Task item: Each line of the records below that holds "помощью" should be copied out.

Provided records:
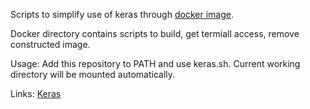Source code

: Scripts to simplify use of keras through [docker image](https://github.com/keras-team/keras/tree/master/docker).

Docker directory contains scripts to build, get termiall access, remove constructed image.

Usage:
Add this repository to PATH and use keras.sh.
Current working directory will be mounted automatically.

Links:
[Keras](https://github.com/keras-team/keras)
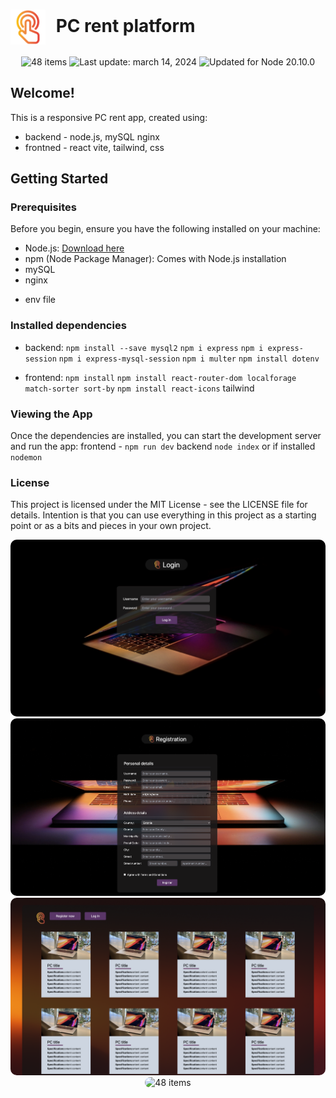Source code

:
# <span style="margin-right: 10px;"><img src="./frontend/src/assets/screen.png" alt="Spotify" style="height: 2em; vertical-align: middle;"></span> PC rent platform

<div align="center">
  <img src="https://img.shields.io/badge/📖%20license-%20MIT-a964d0.svg" alt="48 items"/> 
  <img id="last-update-badge" src="https://img.shields.io/badge/%F0%9F%93%85%20Last%20update%20-%20March%2014%202024-orange.svg" alt="Last update: march 14, 2024" /> 
  <img src="https://img.shields.io/badge/%E2%9C%94%20Updated%20For%20Version%20-%20Node%2020.10.0-yellow.svg" alt="Updated for Node 20.10.0"/>
</div>

## Welcome!

This is a responsive PC rent app, created using:
- backend - node.js, mySQL nginx
- frontned - react vite, tailwind, css

## Getting Started

### Prerequisites

Before you begin, ensure you have the following installed on your machine:

- Node.js: [Download here](https://nodejs.org/)
- npm (Node Package Manager): Comes with Node.js installation
- mySQL
- nginx

+ env file

###  Installed dependencies

- backend:
`npm install --save mysql2`
`npm i express`
`npm i express-session`
`npm i express-mysql-session`
`npm i multer`
`npm install dotenv`

- frontend:
`npm install`
`npm install react-router-dom localforage match-sorter sort-by`
`npm install react-icons`
tailwind


### Viewing the App
Once the dependencies are installed, you can start the development server and run the app:  frontend - `npm run dev` backend `node index` or if installed `nodemon`


### License
This project is licensed under the MIT License - see the LICENSE file for details. Intention is that you can use everything in this project as a starting point or as a bits and pieces in your own project.



<div style="text-align: center;">
  <img src="./frontend/src/assets/pagelogin.png" alt="48 items" style="border-radius: 10px; display: inline-block;" />
    <img src="./frontend/src/assets/pageregister.png" alt="48 items" style="border-radius: 10px; display: inline-block;" />
      <img src="./frontend/src/assets/pagemain.png" alt="48 items" style="border-radius: 10px; display: inline-block;" />
        <img src="./frontend/src/assets/pagenotfound.png" alt="48 items" style="border-radius: 10px; display: inline-block;" />
</div>



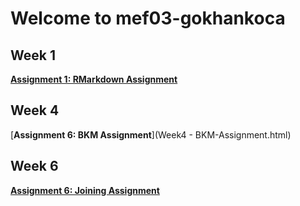 # Welcome to mef03-gokhankoca



## Week 1
[**Assignment 1: RMarkdown Assignment**](Assignmet1-RMarkdown.html)

## Week 4
[**Assignment 6: BKM Assignment**](Week4 - BKM-Assignment.html)

## Week 6
[**Assignment 6: Joining Assignment**](week6Home.html)

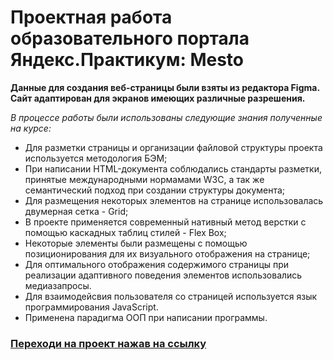 
# Проектная работа образовательного портала Яндекс.Практикум: Mesto

**Данные для создания веб-страницы были взяты из редактора Figma. Сайт адаптирован для экранов имеющих различные разрешения.**

_В процессе работы были использованы следующие знания полученные на курсе:_

* Для разметки страницы и организации файловой структуры проекта используется методология БЭМ;
* При написании HTML-документа соблюдались стандарты разметки, принятые международными нормамами W3C, а так же семантический подход при создании структуры документа;
* Для размещения некоторых элементов на странице использовалась двумерная сетка - Grid;
* В проекте применяется современный нативный метод верстки с помощью каскадных таблиц стилей - Flex Box;
* Некоторые элементы были размещены с помощью позиционирования для их визуального отображения на странице;
* Для оптимального отображения содержимого страницы при реализации адаптивного поведения элементов использовались медиазапросы.
* Для взаимодейсвия пользователя со страницей используется язык программирования JavaScript.
* Применена парадигма ООП при написании программы.


### [Переходи на проект нажав на ссылку](https://eliseevmir.github.io/mesto/)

Exercise result:
* В проекте применяется современный нативный метод верстки с помощью каскадных таблиц стилей - Flex Box;
* Некоторые элементы были размещены с помощью позиционирования для их визуального отображения на странице;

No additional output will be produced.